I’d like to reflect here instead on the technical aspects of common patterns that those of us in the data integration space run into regarding Real-Time ETL, and mention some of the gotchas that often go overlooked. I see four basic “patterns” that, depending on your point of view and problem you are trying to solve, qualify as Real Time ETL:

  • Frequently executed ETL processes (ie. every 5 minutes, one minute, or every 10 seconds). Really a “batch” pattern, but run in small windows with tiny (by comparison to large batch loads) quantities of data.
  • Messaging or other “continually live” medium as a Source.
  • Messaging or other “continually live medium as a Target.
  • Request/Response with a continually live medium on either end (Source and Target).

The second one above interests me right now, as I’ve had numerous questions on this subject in the past few days. I want to speak here about the technical definition for jobs, maps, procedures (or whatever you call your ETL processes) that need to “read” data from a commonly accepted “real time” technology. Real time sources may be popular messaging engines, such as MQSeries, TIBCO Rendevous, or MSMQ, or java based standards such as JMS, or more custom based solutions such as sockets or even named pipes. Most ETL tools can access these, or provide extensions that make it possible to utilize some of the lesser known APIs.

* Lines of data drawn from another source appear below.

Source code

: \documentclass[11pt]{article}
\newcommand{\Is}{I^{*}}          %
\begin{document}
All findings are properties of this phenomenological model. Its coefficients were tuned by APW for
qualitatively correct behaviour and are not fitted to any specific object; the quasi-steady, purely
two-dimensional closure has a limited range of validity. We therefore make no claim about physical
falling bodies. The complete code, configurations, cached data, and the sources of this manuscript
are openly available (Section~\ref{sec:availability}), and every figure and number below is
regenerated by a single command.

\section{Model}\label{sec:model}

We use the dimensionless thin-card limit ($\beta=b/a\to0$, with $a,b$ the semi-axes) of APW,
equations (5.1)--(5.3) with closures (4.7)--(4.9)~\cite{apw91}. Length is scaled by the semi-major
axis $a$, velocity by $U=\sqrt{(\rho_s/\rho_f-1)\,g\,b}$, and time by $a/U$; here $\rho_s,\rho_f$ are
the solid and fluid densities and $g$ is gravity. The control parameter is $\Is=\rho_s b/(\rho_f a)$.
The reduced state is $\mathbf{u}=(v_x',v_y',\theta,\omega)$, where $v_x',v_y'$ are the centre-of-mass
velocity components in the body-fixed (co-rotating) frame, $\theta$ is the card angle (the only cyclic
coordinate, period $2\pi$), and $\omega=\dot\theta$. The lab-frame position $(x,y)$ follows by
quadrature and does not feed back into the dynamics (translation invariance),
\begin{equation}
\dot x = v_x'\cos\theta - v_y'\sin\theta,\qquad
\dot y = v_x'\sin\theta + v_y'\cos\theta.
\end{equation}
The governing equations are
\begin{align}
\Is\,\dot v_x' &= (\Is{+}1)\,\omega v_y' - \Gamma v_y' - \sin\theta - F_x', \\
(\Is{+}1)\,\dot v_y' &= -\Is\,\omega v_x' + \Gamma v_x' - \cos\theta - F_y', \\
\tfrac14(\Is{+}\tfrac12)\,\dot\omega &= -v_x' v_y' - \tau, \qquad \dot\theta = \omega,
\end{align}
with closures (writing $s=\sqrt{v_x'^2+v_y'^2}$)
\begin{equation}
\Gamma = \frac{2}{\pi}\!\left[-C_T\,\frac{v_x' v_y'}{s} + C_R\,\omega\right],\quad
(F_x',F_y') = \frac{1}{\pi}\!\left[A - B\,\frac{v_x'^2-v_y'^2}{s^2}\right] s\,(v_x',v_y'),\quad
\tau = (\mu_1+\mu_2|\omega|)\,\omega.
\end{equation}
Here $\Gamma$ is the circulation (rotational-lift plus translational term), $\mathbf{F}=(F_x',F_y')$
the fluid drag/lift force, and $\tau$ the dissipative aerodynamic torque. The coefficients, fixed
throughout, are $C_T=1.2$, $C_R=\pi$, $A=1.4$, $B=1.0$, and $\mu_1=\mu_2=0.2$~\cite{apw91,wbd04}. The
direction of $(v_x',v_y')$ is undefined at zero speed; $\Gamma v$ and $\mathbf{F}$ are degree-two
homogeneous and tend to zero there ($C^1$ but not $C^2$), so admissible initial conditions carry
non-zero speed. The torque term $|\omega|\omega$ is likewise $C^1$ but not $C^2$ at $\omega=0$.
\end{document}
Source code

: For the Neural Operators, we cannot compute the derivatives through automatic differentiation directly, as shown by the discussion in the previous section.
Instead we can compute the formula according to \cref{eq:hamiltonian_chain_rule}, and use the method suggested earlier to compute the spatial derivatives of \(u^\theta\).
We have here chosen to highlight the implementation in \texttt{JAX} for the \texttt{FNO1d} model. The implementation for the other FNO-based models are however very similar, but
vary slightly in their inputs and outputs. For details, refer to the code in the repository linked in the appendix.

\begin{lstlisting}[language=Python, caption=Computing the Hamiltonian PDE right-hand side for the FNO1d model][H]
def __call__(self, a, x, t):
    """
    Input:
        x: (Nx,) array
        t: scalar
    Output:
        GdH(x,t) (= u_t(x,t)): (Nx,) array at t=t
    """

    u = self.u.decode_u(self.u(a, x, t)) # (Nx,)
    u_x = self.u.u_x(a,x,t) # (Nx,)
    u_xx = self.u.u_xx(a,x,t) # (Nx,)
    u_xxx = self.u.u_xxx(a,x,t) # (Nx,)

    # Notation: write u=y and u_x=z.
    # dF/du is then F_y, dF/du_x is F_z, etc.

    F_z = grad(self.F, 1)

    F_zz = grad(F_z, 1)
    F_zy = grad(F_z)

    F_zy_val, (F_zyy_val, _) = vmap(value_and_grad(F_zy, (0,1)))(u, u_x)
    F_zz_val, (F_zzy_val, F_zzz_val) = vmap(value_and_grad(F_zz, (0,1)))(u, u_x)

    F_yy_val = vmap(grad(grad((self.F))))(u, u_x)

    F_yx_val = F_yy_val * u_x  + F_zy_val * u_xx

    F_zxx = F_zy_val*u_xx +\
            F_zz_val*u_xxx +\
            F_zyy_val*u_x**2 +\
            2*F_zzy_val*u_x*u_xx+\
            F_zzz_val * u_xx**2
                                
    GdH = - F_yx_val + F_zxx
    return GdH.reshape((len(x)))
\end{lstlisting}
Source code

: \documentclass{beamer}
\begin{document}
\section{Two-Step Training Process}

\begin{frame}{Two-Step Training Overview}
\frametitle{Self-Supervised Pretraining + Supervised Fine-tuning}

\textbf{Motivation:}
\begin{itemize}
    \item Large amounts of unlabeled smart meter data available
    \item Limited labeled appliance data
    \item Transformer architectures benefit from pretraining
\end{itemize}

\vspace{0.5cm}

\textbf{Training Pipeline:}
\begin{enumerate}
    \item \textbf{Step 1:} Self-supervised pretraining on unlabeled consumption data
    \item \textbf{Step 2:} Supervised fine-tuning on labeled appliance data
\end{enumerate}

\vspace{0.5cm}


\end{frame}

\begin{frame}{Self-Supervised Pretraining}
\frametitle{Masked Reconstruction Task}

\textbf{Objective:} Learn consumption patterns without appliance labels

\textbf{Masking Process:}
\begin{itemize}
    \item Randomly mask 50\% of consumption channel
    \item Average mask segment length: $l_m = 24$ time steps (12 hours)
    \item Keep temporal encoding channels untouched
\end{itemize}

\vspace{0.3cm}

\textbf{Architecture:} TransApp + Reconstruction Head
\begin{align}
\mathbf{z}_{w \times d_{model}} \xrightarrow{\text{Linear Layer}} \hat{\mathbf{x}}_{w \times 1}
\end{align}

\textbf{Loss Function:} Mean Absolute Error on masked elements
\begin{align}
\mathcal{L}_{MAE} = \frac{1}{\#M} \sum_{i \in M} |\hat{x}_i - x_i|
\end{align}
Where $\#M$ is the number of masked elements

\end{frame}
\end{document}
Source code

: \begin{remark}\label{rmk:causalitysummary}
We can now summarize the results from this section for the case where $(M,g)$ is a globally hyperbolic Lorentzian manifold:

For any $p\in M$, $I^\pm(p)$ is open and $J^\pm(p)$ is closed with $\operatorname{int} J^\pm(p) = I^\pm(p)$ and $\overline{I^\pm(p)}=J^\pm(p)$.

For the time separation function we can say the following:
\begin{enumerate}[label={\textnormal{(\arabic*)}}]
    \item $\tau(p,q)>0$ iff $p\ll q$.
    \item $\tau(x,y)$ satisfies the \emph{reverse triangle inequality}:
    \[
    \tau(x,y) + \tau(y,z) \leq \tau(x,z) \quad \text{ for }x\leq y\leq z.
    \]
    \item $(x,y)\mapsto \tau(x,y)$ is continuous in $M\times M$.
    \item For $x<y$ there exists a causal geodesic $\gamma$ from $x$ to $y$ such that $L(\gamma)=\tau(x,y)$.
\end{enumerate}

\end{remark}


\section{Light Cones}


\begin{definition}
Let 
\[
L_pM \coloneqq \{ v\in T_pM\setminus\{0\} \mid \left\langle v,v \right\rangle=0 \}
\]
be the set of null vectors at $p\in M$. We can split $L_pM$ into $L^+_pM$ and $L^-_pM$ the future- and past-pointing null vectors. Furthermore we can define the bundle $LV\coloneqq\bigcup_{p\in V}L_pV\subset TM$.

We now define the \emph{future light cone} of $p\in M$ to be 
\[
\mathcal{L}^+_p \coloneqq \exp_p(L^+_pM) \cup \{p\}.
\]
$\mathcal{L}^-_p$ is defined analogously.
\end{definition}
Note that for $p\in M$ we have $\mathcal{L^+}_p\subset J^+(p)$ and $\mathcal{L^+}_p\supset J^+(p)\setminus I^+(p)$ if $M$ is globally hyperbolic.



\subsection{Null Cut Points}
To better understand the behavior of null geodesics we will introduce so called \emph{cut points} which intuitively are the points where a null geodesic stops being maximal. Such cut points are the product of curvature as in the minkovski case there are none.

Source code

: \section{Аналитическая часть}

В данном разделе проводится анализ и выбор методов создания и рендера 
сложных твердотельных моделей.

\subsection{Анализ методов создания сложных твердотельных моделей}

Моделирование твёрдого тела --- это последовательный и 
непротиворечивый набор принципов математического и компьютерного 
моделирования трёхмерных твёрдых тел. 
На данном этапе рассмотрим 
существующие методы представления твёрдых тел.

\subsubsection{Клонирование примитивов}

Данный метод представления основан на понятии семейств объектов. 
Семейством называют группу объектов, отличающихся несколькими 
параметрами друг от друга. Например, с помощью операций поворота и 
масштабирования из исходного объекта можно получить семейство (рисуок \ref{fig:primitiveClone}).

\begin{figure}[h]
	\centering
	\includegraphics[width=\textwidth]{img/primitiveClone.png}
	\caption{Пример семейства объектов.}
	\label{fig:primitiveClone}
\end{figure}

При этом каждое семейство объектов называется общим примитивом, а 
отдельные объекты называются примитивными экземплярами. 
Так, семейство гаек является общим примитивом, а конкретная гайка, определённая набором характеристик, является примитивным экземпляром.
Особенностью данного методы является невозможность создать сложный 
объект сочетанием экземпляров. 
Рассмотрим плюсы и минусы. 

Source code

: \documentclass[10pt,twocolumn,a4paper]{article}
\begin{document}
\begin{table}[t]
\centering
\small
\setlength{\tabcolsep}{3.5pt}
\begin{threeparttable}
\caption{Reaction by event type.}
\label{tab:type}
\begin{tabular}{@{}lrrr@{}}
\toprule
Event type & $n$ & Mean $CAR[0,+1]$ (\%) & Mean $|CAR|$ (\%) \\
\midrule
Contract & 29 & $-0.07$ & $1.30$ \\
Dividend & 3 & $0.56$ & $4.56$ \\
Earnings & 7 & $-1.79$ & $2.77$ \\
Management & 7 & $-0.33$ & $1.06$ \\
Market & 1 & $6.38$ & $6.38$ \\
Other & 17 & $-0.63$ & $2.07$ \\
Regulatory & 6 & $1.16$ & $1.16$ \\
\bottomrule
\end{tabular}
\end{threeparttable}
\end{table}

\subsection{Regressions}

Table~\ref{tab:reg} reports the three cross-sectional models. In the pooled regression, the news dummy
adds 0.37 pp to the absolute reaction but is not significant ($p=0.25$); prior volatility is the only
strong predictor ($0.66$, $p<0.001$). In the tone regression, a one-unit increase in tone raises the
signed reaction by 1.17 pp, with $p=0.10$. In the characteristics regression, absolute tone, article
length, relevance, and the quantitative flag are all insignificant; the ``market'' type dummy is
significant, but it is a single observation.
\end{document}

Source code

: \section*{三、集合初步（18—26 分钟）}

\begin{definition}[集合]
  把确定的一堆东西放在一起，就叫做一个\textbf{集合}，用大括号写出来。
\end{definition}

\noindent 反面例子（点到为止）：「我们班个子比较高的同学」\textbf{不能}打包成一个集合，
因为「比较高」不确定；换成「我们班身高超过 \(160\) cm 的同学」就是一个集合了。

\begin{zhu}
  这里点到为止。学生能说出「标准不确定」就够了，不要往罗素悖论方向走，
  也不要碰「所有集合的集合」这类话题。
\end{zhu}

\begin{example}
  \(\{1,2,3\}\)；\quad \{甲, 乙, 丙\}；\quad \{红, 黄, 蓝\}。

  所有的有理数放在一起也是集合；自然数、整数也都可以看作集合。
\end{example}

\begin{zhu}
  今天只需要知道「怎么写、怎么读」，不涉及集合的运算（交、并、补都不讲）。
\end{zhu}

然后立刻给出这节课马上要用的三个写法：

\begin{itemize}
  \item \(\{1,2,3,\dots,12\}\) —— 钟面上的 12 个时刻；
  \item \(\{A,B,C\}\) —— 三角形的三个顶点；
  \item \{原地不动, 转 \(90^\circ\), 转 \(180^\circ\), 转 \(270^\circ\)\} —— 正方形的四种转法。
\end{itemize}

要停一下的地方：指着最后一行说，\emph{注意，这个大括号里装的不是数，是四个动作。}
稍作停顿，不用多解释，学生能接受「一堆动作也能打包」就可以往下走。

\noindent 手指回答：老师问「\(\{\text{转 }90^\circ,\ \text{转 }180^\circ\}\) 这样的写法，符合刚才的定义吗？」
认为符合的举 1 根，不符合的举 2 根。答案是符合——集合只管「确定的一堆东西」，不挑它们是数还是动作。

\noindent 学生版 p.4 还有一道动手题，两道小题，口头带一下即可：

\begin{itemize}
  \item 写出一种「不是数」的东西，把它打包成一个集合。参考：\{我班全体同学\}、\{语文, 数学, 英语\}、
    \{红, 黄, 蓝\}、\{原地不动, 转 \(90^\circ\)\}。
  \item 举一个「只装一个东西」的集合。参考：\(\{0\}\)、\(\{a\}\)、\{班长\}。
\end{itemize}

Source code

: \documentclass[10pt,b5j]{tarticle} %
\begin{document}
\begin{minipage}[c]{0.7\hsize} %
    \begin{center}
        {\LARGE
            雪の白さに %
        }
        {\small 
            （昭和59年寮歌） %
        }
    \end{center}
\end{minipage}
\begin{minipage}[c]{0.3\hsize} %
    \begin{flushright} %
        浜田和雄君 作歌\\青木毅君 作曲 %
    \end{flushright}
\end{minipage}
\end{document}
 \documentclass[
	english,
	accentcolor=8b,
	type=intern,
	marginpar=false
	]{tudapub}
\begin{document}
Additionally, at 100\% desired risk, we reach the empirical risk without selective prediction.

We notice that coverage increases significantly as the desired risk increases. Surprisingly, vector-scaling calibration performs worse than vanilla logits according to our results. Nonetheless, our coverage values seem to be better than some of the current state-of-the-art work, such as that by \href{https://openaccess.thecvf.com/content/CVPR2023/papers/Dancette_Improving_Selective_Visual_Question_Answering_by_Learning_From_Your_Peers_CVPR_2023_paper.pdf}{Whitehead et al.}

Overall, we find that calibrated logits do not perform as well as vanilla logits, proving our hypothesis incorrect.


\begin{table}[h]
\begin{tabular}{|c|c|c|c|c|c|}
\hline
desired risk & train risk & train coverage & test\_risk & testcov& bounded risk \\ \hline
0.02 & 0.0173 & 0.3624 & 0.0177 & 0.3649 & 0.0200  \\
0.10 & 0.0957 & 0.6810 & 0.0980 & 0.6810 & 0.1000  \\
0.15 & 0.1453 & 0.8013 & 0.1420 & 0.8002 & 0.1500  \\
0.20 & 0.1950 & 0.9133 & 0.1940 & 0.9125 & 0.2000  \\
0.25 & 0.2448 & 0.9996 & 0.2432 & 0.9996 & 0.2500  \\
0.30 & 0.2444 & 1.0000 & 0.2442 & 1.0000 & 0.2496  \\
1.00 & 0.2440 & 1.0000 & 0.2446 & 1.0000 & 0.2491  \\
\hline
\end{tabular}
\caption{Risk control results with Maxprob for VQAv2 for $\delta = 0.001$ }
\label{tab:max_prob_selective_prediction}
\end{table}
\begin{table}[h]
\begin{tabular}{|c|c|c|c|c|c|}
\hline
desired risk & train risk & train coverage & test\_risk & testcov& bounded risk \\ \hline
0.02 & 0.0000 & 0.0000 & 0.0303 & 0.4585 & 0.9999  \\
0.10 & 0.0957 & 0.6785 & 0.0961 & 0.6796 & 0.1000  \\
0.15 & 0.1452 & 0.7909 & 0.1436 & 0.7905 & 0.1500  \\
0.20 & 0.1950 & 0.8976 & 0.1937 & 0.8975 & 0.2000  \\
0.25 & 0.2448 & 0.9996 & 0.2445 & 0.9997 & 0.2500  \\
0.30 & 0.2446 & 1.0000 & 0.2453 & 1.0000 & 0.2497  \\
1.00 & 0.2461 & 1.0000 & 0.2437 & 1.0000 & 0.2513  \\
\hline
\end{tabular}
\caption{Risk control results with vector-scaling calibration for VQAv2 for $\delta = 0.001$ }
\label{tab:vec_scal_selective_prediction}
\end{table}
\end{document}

This is the most commonly requested pattern. When someone says “I need Real-Time ETL,” it generally turns out that they want to “read” from such a source. Reasons for needing it vary. Some sites desire immediate updates to decision support systems or portals, while others are merely “dipping” into an available source that is passing through for other purposes. An already built MQ Series infrastructure, shipping messages between applications, are often the perfect source of data for ETL, whether the objective is immediate updates or not. It’s just “there” and available…and simpler to get than trying to wrestle with security folks for access to source legacy systems. Of course there are hundreds of variants, whether the target is decision support oriented (data warehouse or datamart), or ERP (such as SAP). Either way I’m talking about a persistent target.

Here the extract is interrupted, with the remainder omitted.